Below are the records; copy exactly the lines from the first through the one containing "- 😄 Pronouns: ...He/Him", both included, and leave out the pictures.
[Opening TASK MATERIAL section]
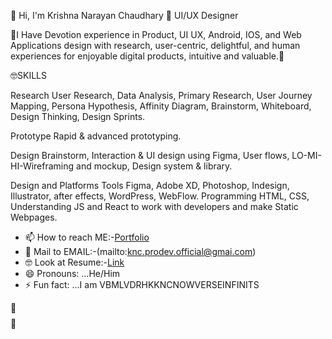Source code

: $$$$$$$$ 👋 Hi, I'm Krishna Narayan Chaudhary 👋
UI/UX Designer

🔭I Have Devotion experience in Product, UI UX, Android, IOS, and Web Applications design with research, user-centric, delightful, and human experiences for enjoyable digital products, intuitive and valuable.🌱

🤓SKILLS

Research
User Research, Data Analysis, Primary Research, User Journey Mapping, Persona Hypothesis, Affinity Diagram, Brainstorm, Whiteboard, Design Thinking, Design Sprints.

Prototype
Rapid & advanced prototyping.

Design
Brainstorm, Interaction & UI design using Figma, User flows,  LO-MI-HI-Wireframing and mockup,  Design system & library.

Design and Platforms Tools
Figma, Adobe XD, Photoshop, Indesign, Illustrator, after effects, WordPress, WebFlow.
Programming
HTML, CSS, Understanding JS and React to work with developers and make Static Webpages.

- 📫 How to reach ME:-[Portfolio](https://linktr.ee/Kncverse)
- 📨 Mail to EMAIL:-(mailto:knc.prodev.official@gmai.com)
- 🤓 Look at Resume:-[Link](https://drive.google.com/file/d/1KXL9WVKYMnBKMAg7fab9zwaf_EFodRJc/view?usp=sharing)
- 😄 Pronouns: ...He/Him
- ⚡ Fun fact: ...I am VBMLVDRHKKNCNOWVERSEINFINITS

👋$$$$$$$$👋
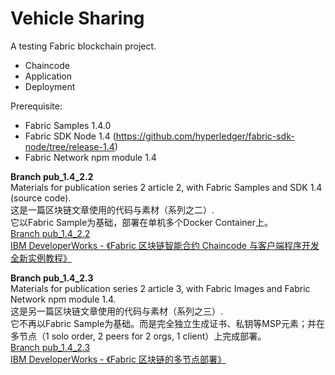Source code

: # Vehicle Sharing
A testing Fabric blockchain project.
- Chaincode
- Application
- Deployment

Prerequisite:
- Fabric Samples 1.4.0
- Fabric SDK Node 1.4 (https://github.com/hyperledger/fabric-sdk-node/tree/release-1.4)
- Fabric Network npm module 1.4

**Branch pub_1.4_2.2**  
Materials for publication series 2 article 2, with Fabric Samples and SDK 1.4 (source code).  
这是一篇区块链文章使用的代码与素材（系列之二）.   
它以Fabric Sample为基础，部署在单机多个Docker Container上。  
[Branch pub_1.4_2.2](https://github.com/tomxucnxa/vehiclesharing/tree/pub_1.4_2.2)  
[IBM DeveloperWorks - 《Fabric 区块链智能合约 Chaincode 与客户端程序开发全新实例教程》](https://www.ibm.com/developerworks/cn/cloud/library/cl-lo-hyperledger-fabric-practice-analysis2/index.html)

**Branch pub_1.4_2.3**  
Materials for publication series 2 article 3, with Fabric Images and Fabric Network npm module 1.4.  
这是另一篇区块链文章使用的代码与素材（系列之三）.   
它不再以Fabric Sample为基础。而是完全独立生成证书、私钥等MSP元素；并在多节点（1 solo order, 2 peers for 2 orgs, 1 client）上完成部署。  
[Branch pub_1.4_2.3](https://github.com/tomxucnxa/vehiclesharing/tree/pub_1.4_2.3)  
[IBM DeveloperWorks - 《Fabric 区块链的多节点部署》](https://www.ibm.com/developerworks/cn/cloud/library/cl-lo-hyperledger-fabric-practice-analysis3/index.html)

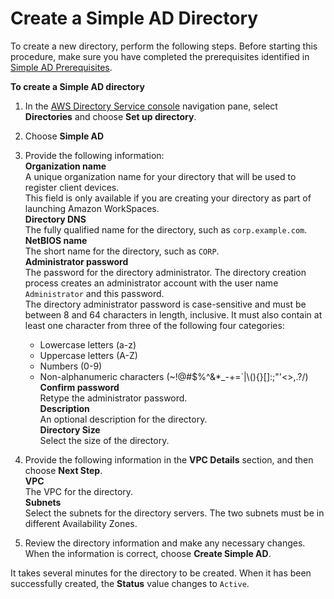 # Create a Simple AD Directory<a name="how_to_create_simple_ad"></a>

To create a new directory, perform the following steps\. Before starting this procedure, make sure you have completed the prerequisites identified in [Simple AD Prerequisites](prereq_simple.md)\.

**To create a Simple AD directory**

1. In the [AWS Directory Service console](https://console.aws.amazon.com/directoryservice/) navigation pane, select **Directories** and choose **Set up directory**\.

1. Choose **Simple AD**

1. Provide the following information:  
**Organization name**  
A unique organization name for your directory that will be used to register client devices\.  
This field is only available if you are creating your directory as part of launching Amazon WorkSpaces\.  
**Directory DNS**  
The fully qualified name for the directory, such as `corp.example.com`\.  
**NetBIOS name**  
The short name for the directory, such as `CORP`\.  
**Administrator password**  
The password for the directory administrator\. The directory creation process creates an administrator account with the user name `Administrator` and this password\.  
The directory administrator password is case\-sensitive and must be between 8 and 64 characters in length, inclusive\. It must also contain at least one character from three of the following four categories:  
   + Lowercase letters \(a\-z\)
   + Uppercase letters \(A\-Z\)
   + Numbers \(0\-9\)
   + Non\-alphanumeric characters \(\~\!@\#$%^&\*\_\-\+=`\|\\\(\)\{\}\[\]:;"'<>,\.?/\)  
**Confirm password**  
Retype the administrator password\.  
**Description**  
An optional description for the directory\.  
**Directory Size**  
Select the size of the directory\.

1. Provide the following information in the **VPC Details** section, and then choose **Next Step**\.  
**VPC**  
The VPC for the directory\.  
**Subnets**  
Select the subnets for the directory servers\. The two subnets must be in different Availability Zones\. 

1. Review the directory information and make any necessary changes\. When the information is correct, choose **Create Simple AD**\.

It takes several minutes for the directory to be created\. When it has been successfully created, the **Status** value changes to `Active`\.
[Closing TASK MATERIAL section]
§ OUTPUT BELOW:
Source code

: $$$$$$$$ 👋 Hi, I'm Krishna Narayan Chaudhary 👋
UI/UX Designer

🔭I Have Devotion experience in Product, UI UX, Android, IOS, and Web Applications design with research, user-centric, delightful, and human experiences for enjoyable digital products, intuitive and valuable.🌱

🤓SKILLS

Research
User Research, Data Analysis, Primary Research, User Journey Mapping, Persona Hypothesis, Affinity Diagram, Brainstorm, Whiteboard, Design Thinking, Design Sprints.

Prototype
Rapid & advanced prototyping.

Design
Brainstorm, Interaction & UI design using Figma, User flows,  LO-MI-HI-Wireframing and mockup,  Design system & library.

Design and Platforms Tools
Figma, Adobe XD, Photoshop, Indesign, Illustrator, after effects, WordPress, WebFlow.
Programming
HTML, CSS, Understanding JS and React to work with developers and make Static Webpages.

- 📫 How to reach ME:-[Portfolio](https://linktr.ee/Kncverse)
- 📨 Mail to EMAIL:-(mailto:knc.prodev.official@gmai.com)
- 🤓 Look at Resume:-[Link](https://drive.google.com/file/d/1KXL9WVKYMnBKMAg7fab9zwaf_EFodRJc/view?usp=sharing)
- 😄 Pronouns: ...He/Him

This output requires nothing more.